Prime factorization of $$$2620$$$

Find the prime factorization of $$$2620$$$.

Start with the number $$$2$$$.

Determine whether $$$2620$$$ is divisible by $$$2$$$.

It is divisible, thus, divide $$$2620$$$ by $$${\color{green}2}$$$: $$$\frac{2620}{2} = {\color{red}1310}$$$.

Determine whether $$$1310$$$ is divisible by $$$2$$$.

It is divisible, thus, divide $$$1310$$$ by $$${\color{green}2}$$$: $$$\frac{1310}{2} = {\color{red}655}$$$.

Determine whether $$$655$$$ is divisible by $$$2$$$.

Since it is not divisible, move to the next prime number.

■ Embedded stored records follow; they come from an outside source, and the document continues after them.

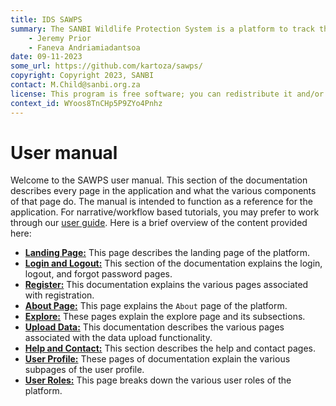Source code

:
 ```yaml
---
title: IDS SAWPS
summary: The SANBI Wildlife Protection System is a platform to track the population levels of endangered wildlife.
    - Jeremy Prior
    - Faneva Andriamiadantsoa
date: 09-11-2023
some_url: https://github.com/kartoza/sawps/
copyright: Copyright 2023, SANBI
contact: M.Child@sanbi.org.za
license: This program is free software; you can redistribute it and/or modify it under the terms of the GNU Affero General Public License as published by the Free Software Foundation; either version 3 of the License, or (at your option) any later version.
context_id: WYoos8TnCHp5P9ZYo4Pnhz
---
```


# User manual

Welcome to the SAWPS user manual. This section of the documentation describes every page in the application and what the various components of that page do. The manual is intended to function as a reference for the application. For narrative/workflow based tutorials, you may prefer to work through our [user guide](../guide/index.md). Here is a brief overview of the content provided here:

* **[Landing Page:](./landing-page.md)** This page describes the landing page of the platform.
* **[Login and Logout:](./login-logout/index.md)** This section of the documentation explains the login, logout, and forgot password pages.
* **[Register:](./register/index.md)** This documentation explains the various pages associated with registration.
* **[About Page:](./about.md)** This page explains the `About` page of the platform.
* **[Explore:](./explore/index.md)** These pages explain the explore page and its subsections.
* **[Upload Data:](./data-upload/index.md)** This documentation describes the various pages associated with the data upload functionality.
* **[Help and Contact:](./help-contact.md)** This section describes the help and contact pages.
* **[User Profile:](./user-profile/index.md)** These pages of documentation explain the various subpages of the user profile.
* **[User Roles:](./user-roles.md)** This page breaks down the various user roles of the platform.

The next prime number is $$$3$$$.

Determine whether $$$655$$$ is divisible by $$$3$$$.

Since it is not divisible, move to the next prime number.

The next prime number is $$$5$$$.

Determine whether $$$655$$$ is divisible by $$$5$$$.

It is divisible, thus, divide $$$655$$$ by $$${\color{green}5}$$$: $$$\frac{655}{5} = {\color{red}131}$$$.

The prime number $$${\color{green}131}$$$ has no other factors then $$$1$$$ and $$${\color{green}131}$$$: $$$\frac{131}{131} = {\color{red}1}$$$.

Since we have obtained $$$1$$$, we are done.

Now, just count the number of occurences of the divisors (green numbers), and write down the prime factorization: $$$2620 = 2^{2} \cdot 5 \cdot 131$$$.

The prime factorization is $$$2620 = 2^{2} \cdot 5 \cdot 131$$$A.